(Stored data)
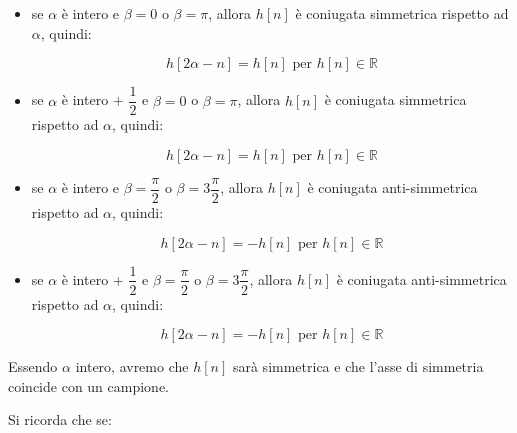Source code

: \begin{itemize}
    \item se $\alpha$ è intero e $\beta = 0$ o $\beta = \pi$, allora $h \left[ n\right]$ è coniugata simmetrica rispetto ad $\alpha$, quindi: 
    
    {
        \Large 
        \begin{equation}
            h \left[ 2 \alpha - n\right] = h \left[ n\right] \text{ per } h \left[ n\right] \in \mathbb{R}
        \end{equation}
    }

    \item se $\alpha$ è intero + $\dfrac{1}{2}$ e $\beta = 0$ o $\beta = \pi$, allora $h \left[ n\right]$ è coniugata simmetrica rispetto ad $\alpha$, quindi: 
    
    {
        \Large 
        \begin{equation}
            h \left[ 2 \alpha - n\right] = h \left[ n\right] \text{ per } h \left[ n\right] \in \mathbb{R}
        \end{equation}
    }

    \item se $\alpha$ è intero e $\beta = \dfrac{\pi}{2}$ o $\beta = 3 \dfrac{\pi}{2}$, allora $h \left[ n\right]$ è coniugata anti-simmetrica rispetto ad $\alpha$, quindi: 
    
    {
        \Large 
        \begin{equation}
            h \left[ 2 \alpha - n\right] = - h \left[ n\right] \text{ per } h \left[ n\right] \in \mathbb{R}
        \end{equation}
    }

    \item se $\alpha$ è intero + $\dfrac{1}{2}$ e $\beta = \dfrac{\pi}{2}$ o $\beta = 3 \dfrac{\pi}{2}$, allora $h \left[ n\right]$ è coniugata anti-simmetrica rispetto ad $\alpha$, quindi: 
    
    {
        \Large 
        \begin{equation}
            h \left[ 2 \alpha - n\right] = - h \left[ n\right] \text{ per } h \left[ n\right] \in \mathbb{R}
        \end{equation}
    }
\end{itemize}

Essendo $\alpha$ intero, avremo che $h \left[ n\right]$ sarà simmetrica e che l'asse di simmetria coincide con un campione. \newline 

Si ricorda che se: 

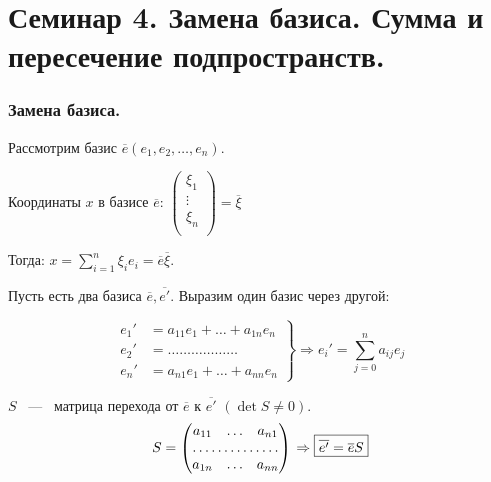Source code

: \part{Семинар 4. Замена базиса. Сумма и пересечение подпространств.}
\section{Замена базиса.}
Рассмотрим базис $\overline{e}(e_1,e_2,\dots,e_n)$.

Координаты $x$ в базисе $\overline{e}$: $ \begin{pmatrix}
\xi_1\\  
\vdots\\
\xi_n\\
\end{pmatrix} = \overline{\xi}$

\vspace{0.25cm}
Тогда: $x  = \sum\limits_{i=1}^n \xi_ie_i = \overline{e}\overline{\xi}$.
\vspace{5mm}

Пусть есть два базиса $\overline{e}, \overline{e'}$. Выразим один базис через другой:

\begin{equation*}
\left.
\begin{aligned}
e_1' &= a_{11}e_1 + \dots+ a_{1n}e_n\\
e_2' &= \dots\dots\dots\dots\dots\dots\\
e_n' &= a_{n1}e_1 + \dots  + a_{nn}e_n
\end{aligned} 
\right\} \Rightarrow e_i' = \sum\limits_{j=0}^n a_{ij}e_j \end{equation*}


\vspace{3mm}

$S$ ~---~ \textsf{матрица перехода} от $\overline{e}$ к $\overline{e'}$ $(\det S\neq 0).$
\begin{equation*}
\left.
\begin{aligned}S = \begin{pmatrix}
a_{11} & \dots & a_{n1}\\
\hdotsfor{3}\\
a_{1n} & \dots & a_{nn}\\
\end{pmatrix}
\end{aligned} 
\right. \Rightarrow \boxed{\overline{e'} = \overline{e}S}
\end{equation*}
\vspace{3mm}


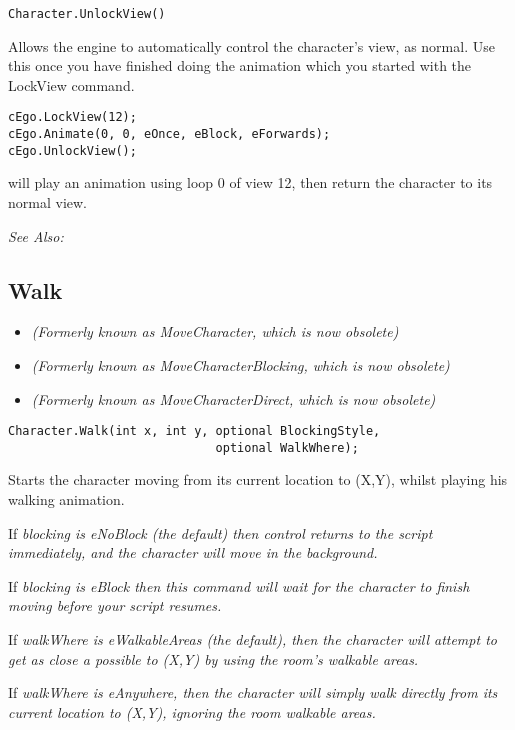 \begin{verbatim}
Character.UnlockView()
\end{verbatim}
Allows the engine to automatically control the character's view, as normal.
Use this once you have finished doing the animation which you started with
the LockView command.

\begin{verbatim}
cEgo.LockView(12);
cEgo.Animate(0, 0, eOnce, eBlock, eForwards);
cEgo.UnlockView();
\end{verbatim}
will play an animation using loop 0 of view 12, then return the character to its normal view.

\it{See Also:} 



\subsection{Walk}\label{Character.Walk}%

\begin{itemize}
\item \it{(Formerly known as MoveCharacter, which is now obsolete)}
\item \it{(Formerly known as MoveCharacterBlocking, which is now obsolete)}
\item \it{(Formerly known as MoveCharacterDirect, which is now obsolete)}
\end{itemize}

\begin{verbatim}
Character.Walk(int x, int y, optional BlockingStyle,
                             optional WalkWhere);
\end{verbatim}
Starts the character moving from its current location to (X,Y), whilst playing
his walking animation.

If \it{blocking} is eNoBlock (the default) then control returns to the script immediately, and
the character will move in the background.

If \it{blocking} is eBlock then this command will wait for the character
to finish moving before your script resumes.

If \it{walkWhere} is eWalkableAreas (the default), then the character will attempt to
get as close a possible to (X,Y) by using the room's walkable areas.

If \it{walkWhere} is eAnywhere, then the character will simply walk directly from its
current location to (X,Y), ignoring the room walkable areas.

_What to do_. Reproduce every record above exactly as given, excluding pictures from the result.

_Written reply_.
Source code

: \begin{itemize}
    \item se $\alpha$ è intero e $\beta = 0$ o $\beta = \pi$, allora $h \left[ n\right]$ è coniugata simmetrica rispetto ad $\alpha$, quindi: 
    
    {
        \Large 
        \begin{equation}
            h \left[ 2 \alpha - n\right] = h \left[ n\right] \text{ per } h \left[ n\right] \in \mathbb{R}
        \end{equation}
    }

    \item se $\alpha$ è intero + $\dfrac{1}{2}$ e $\beta = 0$ o $\beta = \pi$, allora $h \left[ n\right]$ è coniugata simmetrica rispetto ad $\alpha$, quindi: 
    
    {
        \Large 
        \begin{equation}
            h \left[ 2 \alpha - n\right] = h \left[ n\right] \text{ per } h \left[ n\right] \in \mathbb{R}
        \end{equation}
    }

    \item se $\alpha$ è intero e $\beta = \dfrac{\pi}{2}$ o $\beta = 3 \dfrac{\pi}{2}$, allora $h \left[ n\right]$ è coniugata anti-simmetrica rispetto ad $\alpha$, quindi: 
    
    {
        \Large 
        \begin{equation}
            h \left[ 2 \alpha - n\right] = - h \left[ n\right] \text{ per } h \left[ n\right] \in \mathbb{R}
        \end{equation}
    }

    \item se $\alpha$ è intero + $\dfrac{1}{2}$ e $\beta = \dfrac{\pi}{2}$ o $\beta = 3 \dfrac{\pi}{2}$, allora $h \left[ n\right]$ è coniugata anti-simmetrica rispetto ad $\alpha$, quindi: 
    
    {
        \Large 
        \begin{equation}
            h \left[ 2 \alpha - n\right] = - h \left[ n\right] \text{ per } h \left[ n\right] \in \mathbb{R}
        \end{equation}
    }
\end{itemize}

Essendo $\alpha$ intero, avremo che $h \left[ n\right]$ sarà simmetrica e che l'asse di simmetria coincide con un campione. \newline 

Si ricorda che se: 

Source code

: \part{Семинар 4. Замена базиса. Сумма и пересечение подпространств.}
\section{Замена базиса.}
Рассмотрим базис $\overline{e}(e_1,e_2,\dots,e_n)$.

Координаты $x$ в базисе $\overline{e}$: $ \begin{pmatrix}
\xi_1\\  
\vdots\\
\xi_n\\
\end{pmatrix} = \overline{\xi}$

\vspace{0.25cm}
Тогда: $x  = \sum\limits_{i=1}^n \xi_ie_i = \overline{e}\overline{\xi}$.
\vspace{5mm}

Пусть есть два базиса $\overline{e}, \overline{e'}$. Выразим один базис через другой:

\begin{equation*}
\left.
\begin{aligned}
e_1' &= a_{11}e_1 + \dots+ a_{1n}e_n\\
e_2' &= \dots\dots\dots\dots\dots\dots\\
e_n' &= a_{n1}e_1 + \dots  + a_{nn}e_n
\end{aligned} 
\right\} \Rightarrow e_i' = \sum\limits_{j=0}^n a_{ij}e_j \end{equation*}


\vspace{3mm}

$S$ ~---~ \textsf{матрица перехода} от $\overline{e}$ к $\overline{e'}$ $(\det S\neq 0).$
\begin{equation*}
\left.
\begin{aligned}S = \begin{pmatrix}
a_{11} & \dots & a_{n1}\\
\hdotsfor{3}\\
a_{1n} & \dots & a_{nn}\\
\end{pmatrix}
\end{aligned} 
\right. \Rightarrow \boxed{\overline{e'} = \overline{e}S}
\end{equation*}
\vspace{3mm}


 \begin{verbatim}
Character.UnlockView()
\end{verbatim}
Allows the engine to automatically control the character's view, as normal.
Use this once you have finished doing the animation which you started with
the LockView command.

\begin{verbatim}
cEgo.LockView(12);
cEgo.Animate(0, 0, eOnce, eBlock, eForwards);
cEgo.UnlockView();
\end{verbatim}
will play an animation using loop 0 of view 12, then return the character to its normal view.

\it{See Also:} 



\subsection{Walk}\label{Character.Walk}%

\begin{itemize}
\item \it{(Formerly known as MoveCharacter, which is now obsolete)}
\item \it{(Formerly known as MoveCharacterBlocking, which is now obsolete)}
\item \it{(Formerly known as MoveCharacterDirect, which is now obsolete)}
\end{itemize}

\begin{verbatim}
Character.Walk(int x, int y, optional BlockingStyle,
                             optional WalkWhere);
\end{verbatim}
Starts the character moving from its current location to (X,Y), whilst playing
his walking animation.

If \it{blocking} is eNoBlock (the default) then control returns to the script immediately, and
the character will move in the background.

If \it{blocking} is eBlock then this command will wait for the character
to finish moving before your script resumes.

If \it{walkWhere} is eWalkableAreas (the default), then the character will attempt to
get as close a possible to (X,Y) by using the room's walkable areas.

If \it{walkWhere} is eAnywhere, then the character will simply walk directly from its
current location to (X,Y), ignoring the room walkable areas.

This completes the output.